[Start of section]

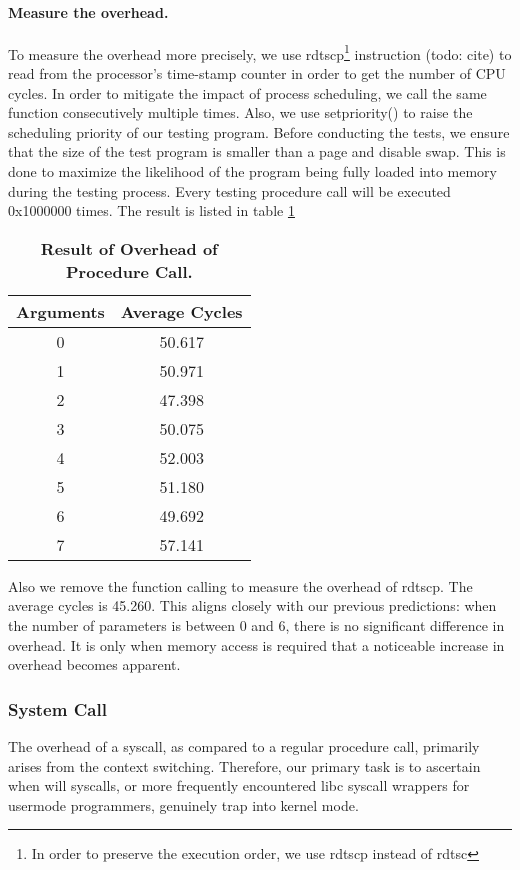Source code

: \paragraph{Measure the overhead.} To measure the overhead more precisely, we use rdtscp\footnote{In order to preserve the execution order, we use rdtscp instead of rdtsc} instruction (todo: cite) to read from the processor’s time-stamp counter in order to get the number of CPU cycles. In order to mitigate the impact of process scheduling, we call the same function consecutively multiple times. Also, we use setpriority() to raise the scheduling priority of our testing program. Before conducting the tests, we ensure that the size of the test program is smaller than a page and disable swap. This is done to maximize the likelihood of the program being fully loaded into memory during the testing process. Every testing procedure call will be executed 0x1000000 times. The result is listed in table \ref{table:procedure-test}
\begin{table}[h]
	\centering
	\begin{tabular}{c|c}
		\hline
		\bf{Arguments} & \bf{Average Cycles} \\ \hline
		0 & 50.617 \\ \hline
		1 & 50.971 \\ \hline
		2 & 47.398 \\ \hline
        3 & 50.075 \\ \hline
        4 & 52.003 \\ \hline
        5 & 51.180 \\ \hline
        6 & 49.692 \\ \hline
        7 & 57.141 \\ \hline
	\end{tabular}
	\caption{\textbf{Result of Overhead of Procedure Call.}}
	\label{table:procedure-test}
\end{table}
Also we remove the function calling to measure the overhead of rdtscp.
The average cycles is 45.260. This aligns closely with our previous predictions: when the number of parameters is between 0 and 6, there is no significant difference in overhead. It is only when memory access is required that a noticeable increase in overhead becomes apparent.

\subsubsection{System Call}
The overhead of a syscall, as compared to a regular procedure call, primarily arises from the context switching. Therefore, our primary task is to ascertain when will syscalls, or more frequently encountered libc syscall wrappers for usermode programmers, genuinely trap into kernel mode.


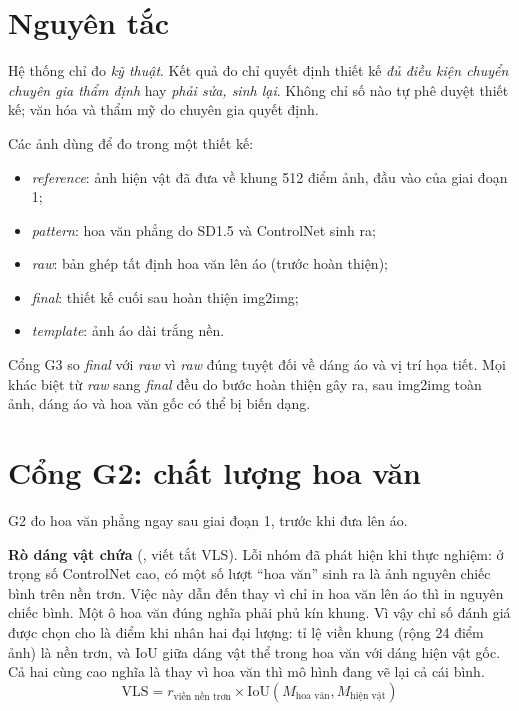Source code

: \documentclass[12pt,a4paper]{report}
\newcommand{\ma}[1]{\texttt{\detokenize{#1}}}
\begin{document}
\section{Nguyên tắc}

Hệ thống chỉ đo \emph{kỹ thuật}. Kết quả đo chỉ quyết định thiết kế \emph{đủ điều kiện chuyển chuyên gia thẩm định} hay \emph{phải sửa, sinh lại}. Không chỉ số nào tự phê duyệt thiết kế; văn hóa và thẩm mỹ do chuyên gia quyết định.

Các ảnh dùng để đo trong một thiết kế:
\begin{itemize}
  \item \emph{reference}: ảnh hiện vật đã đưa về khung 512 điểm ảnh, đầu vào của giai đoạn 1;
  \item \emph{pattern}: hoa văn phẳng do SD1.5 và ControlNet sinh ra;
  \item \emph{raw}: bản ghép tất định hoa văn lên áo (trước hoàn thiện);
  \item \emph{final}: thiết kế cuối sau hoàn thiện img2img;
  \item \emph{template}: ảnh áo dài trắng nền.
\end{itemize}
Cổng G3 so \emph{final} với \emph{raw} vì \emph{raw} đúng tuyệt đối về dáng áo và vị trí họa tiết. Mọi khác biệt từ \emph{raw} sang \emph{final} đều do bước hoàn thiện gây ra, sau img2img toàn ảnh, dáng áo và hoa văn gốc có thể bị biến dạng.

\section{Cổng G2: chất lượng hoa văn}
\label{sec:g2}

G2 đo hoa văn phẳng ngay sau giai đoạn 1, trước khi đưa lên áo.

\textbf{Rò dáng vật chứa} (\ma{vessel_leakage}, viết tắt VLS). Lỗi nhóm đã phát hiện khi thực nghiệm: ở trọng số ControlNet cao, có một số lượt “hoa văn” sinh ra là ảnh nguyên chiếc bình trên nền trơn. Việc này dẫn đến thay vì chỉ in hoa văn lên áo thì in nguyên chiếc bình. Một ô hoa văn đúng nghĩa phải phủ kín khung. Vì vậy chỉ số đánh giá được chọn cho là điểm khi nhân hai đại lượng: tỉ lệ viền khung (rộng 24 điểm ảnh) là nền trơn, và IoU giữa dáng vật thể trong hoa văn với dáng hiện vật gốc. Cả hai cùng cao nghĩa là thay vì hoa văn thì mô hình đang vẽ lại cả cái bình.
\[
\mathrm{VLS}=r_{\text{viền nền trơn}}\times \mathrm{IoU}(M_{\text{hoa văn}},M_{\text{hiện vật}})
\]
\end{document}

[End of section]
[Start of section]

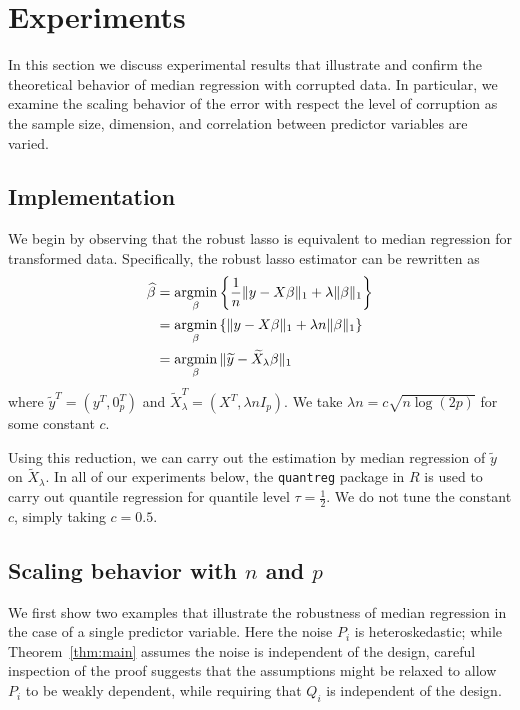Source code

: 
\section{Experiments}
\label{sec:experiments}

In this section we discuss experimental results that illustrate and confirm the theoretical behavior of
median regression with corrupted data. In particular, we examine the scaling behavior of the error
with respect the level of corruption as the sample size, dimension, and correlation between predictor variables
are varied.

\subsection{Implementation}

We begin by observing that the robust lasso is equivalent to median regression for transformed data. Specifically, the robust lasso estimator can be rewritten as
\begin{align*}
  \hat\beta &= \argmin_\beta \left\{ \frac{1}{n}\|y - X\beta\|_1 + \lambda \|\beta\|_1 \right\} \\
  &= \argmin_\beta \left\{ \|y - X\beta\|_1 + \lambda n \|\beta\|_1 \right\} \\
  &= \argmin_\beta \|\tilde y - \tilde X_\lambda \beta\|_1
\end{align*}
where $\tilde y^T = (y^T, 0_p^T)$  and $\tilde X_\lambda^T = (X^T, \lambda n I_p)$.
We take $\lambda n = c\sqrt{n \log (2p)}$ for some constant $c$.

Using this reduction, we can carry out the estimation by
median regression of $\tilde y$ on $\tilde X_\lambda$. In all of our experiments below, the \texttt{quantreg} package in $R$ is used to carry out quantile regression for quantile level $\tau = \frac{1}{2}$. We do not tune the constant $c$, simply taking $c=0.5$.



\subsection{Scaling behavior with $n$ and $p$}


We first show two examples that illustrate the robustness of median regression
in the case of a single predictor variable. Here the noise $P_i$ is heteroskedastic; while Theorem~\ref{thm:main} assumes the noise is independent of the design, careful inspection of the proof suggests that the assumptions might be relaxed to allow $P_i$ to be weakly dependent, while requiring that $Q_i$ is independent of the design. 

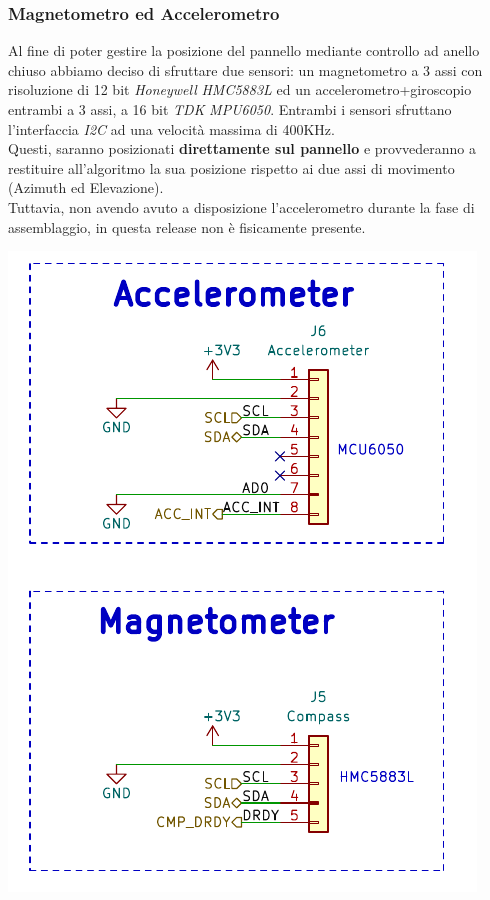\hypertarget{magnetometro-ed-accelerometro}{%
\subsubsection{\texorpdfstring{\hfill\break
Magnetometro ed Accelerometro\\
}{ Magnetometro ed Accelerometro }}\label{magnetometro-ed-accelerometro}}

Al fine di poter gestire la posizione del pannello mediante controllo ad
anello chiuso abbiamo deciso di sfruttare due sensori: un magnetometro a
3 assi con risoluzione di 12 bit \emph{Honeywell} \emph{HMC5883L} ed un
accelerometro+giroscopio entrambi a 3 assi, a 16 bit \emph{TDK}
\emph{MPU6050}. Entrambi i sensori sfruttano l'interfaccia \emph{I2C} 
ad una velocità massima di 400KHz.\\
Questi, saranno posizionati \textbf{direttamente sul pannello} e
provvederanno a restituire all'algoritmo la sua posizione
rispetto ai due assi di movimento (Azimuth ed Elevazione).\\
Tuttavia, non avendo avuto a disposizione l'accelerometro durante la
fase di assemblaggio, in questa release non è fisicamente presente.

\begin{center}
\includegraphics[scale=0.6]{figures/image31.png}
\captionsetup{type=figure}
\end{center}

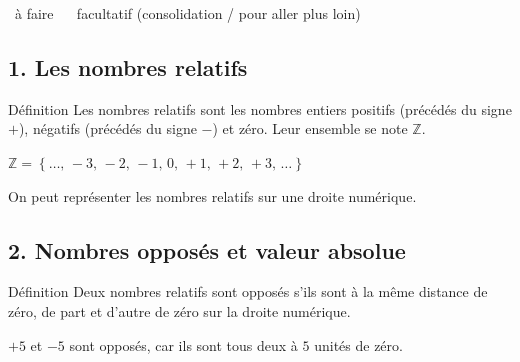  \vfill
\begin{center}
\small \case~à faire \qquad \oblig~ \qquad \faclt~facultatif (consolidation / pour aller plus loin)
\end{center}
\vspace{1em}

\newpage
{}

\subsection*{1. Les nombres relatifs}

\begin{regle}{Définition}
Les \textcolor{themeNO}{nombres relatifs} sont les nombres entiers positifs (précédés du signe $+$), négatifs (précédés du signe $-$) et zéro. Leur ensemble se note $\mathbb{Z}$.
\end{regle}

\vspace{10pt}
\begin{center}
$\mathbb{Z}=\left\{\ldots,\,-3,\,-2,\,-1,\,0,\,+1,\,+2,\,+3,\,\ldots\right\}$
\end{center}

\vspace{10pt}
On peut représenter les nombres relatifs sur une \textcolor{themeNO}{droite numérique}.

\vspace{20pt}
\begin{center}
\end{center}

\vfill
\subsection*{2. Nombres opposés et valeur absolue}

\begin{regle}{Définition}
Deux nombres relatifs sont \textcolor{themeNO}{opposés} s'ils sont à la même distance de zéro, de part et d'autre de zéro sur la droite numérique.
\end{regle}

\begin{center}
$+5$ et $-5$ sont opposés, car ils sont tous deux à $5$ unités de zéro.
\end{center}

[End of section]
[Start of section]

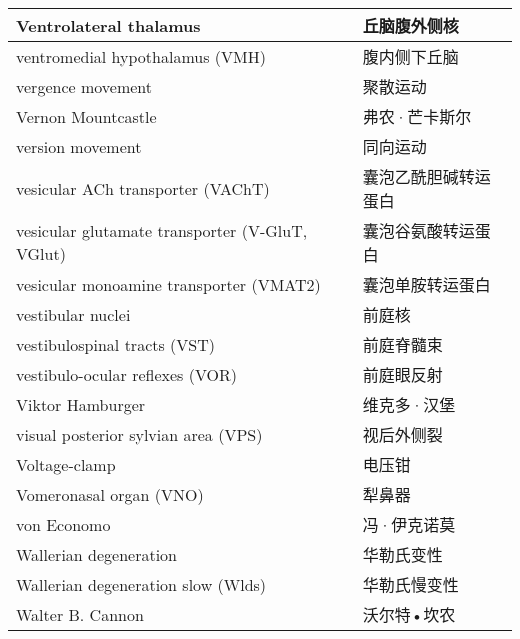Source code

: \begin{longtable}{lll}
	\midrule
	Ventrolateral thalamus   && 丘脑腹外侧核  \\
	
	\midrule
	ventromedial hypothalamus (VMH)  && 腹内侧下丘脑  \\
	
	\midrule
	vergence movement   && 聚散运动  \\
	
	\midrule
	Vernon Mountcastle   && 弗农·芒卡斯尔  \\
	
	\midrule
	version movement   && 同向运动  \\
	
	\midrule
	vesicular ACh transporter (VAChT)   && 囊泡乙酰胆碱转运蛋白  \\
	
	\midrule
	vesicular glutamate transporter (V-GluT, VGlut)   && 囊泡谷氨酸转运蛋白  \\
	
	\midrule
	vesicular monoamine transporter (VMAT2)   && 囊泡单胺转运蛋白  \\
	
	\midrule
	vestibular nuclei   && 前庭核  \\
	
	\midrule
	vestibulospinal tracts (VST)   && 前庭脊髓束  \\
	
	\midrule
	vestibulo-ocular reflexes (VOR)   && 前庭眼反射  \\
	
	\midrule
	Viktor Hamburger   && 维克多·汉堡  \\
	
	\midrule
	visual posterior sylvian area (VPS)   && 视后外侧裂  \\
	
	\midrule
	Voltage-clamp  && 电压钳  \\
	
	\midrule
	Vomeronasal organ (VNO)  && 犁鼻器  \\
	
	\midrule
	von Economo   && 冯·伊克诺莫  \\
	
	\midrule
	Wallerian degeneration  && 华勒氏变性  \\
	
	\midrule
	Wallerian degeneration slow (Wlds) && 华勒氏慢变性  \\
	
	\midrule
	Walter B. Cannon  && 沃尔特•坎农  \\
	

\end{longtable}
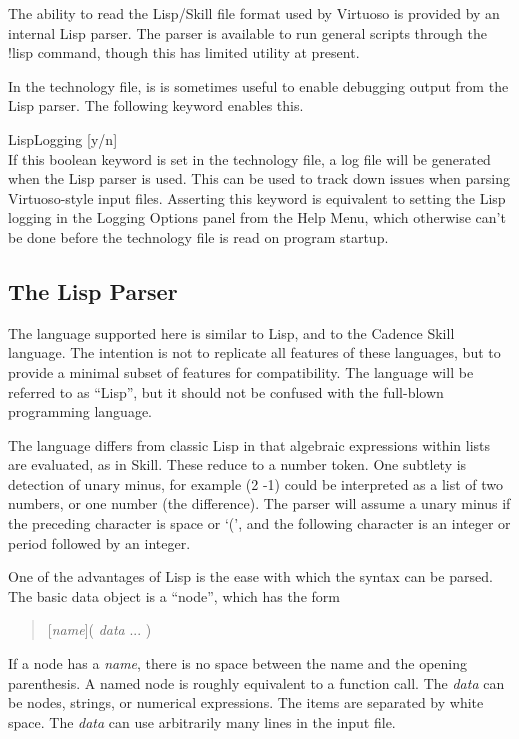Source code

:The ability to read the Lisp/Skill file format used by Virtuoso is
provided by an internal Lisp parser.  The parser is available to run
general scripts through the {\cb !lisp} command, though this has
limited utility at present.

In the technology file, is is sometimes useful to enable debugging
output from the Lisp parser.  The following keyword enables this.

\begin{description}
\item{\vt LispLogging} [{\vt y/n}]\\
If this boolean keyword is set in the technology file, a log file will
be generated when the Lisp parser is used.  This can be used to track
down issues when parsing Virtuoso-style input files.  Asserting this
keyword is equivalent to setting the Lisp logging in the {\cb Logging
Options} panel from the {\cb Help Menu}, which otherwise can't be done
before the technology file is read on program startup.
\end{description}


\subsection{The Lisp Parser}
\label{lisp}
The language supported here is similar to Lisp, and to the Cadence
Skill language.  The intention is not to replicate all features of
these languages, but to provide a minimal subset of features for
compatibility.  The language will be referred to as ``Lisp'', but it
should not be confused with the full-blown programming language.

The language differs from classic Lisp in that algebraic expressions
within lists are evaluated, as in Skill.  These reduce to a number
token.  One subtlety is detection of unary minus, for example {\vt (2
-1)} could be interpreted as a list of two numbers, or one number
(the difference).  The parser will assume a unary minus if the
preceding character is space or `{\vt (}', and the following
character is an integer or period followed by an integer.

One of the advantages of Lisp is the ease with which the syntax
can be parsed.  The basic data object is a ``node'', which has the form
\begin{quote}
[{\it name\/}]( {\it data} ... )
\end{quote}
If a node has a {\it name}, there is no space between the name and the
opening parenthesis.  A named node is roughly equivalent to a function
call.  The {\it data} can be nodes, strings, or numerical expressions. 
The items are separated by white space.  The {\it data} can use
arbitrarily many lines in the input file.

[End of section]

### Exercise goal
For the material above, reproduce exactly the lines from the line with "In the technology file, is" to the line with "arbitrarily many lines in the input file.", inclusive, and exclude all others.

### Task answer
In the technology file, is is sometimes useful to enable debugging
output from the Lisp parser.  The following keyword enables this.

\begin{description}
\item{\vt LispLogging} [{\vt y/n}]\\
If this boolean keyword is set in the technology file, a log file will
be generated when the Lisp parser is used.  This can be used to track
down issues when parsing Virtuoso-style input files.  Asserting this
keyword is equivalent to setting the Lisp logging in the {\cb Logging
Options} panel from the {\cb Help Menu}, which otherwise can't be done
before the technology file is read on program startup.
\end{description}


\subsection{The Lisp Parser}
\label{lisp}
The language supported here is similar to Lisp, and to the Cadence
Skill language.  The intention is not to replicate all features of
these languages, but to provide a minimal subset of features for
compatibility.  The language will be referred to as ``Lisp'', but it
should not be confused with the full-blown programming language.

The language differs from classic Lisp in that algebraic expressions
within lists are evaluated, as in Skill.  These reduce to a number
token.  One subtlety is detection of unary minus, for example {\vt (2
-1)} could be interpreted as a list of two numbers, or one number
(the difference).  The parser will assume a unary minus if the
preceding character is space or `{\vt (}', and the following
character is an integer or period followed by an integer.

One of the advantages of Lisp is the ease with which the syntax
can be parsed.  The basic data object is a ``node'', which has the form
\begin{quote}
[{\it name\/}]( {\it data} ... )
\end{quote}
If a node has a {\it name}, there is no space between the name and the
opening parenthesis.  A named node is roughly equivalent to a function
call.  The {\it data} can be nodes, strings, or numerical expressions. 
The items are separated by white space.  The {\it data} can use
arbitrarily many lines in the input file.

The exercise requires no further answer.